Documents Expose Huckabee's Role In Serial Rapist's Release

By Murray Waas


Little Rock, Ark --

As governor of Arkansas, Mike Huckabee aggressively pushed for the
early release of a convicted rapist despite being warned by numerous
women that the convict had sexually assaulted them or their family
members, and would likely strike again.

The convict went on to rape and murder at least one other woman.

Confidential Arkansas state government records, including letters from
these women, obtained by the Huffington Post and revealed publicly for
the first time, directly contradict the version of events now being
put forward by Huckabee.

While on the campaign trail, Huckabee has claimed that he supported
the 1999 release of Wayne Dumond because, at the time, he had no good
reason to believe that the man represented a further threat to the
public.

Thanks to Huckabee's intervention, conducted in concert with a
right-wing tabloid campaign on Dumond's behalf, Dumond was let out of
prison 25 years before his sentence would have ended.

"There's nothing any of us could ever do," Huckabee said Sunday on CNN
when asked to reflect on the horrific outcome caused by the prisoner's
release.

"None of us could've predicted what [Dumond] could've done when he got
out."

But the confidential files obtained by the Huffington Post show that
Huckabee was provided letters from several women who had been sexually
assaulted by Dumond and who indeed predicted that he would rape again
- and perhaps murder - if released.

In a letter that has never before been made public, one of Dumond's
victims warned:

"I feel that if he is released it is only a matter of time before he
commits another crime and fear that he will not leave a witness to
testify against him the next time."

Before Dumond was granted parole at Huckabee's urging, records show
that Huckabee's office received a copy of this letter from Arkansas'
parole board.

[See the full letters sent to Huckabee's office here.]
http://www.huffingtonpost.com/2007/12/05/exclusive-the-complete-h_n_75373.html

The woman later wrote directly to Huckabee about having been raped by
Dumond.

In a letter obtained by the Huffington Post, she said that Dumond had
raped her while holding a butcher knife to her throat, and while her
then-3-year-old daughter lay in bed next to her.
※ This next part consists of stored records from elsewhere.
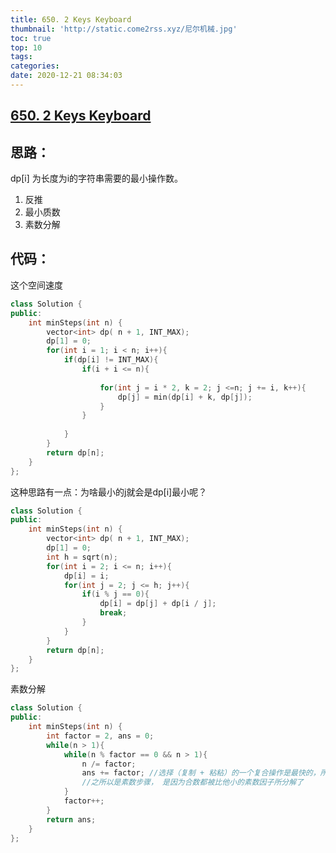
 ```yaml
---
title: 650. 2 Keys Keyboard
thumbnail: 'http://static.come2rss.xyz/尼尔机械.jpg'
toc: true
top: 10
tags:
categories:
date: 2020-12-21 08:34:03
---
```





## [650. 2 Keys Keyboard](https://leetcode-cn.com/problems/2-keys-keyboard/)



## 思路：

dp[i] 为长度为i的字符串需要的最小操作数。

1. 反推
2. 最小质数
3. 素数分解

<!-- more -->

## 代码：

这个空间速度

```c++
class Solution {
public:
    int minSteps(int n) {
        vector<int> dp( n + 1, INT_MAX);
        dp[1] = 0;
        for(int i = 1; i < n; i++){
            if(dp[i] != INT_MAX){
                if(i + i <= n){
                    
                    for(int j = i * 2, k = 2; j <=n; j += i, k++){
                        dp[j] = min(dp[i] + k, dp[j]);
                    }
                }
                
            }
        }
        return dp[n];
    }
};
```



这种思路有一点：为啥最小的j就会是dp[i]最小呢？



```C++
class Solution {
public:
    int minSteps(int n) {
        vector<int> dp( n + 1, INT_MAX);
        dp[1] = 0;
        int h = sqrt(n);
        for(int i = 2; i <= n; i++){
            dp[i] = i;
            for(int j = 2; j <= h; j++){
                if(i % j == 0){
                    dp[i] = dp[j] + dp[i / j];
                    break;
                }
            }
        }
        return dp[n];
    }
};
```



素数分解

```c++
class Solution {
public:
    int minSteps(int n) {
        int factor = 2, ans = 0;
        while(n > 1){
            while(n % factor == 0 && n > 1){
                n /= factor;
                ans += factor; //选择（复制 + 粘粘）的一个复合操作是最快的，所以用最小的素数步骤进行一次操作
                //之所以是素数步骤， 是因为合数都被比他小的素数因子所分解了
            }
            factor++;
        }
        return ans;
    }
};
```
Also included in the files sent to Huckabee's office was a police
report in which Dumond confessed to the rape.

Dumond was not charged in that particular case because he later
refused to sign the confession and because the woman was afraid to
press charges.

Huckabee kept these and other documents secret because they were
politically damaging, according to a former aide who worked for him in
Arkansas.

The aide has made the records available to the Huffington Post, deeply
troubled by Huckabee's repeated claims that he had no reason to
believe Dumond would commit other violent crimes upon his release from
prison.

The aide also believes that Huckabee, for political reasons, has
deliberately attempted to cover up his knowledge of Dumond's other
sexual assaults.

"There were no letters sent to the governor's office from any rape
victims," Huckabee campaign spokesperson Alice Stewart said on Tuesday
when contacted by the Huffington Post.

Subsequently, however, the campaign provided a former senior aide of
Huckabee's who did remember reading at least one of the letters.

But Huckabee and his aides insist that his receipt of the letters is
irrelevant because the decision to release Dumond was made by the
parole board.

Huckabee on Tuesday again denied allegations by former parole board
members that he lobbied them to release Dumond.

"I did not ask them to do anything," he said.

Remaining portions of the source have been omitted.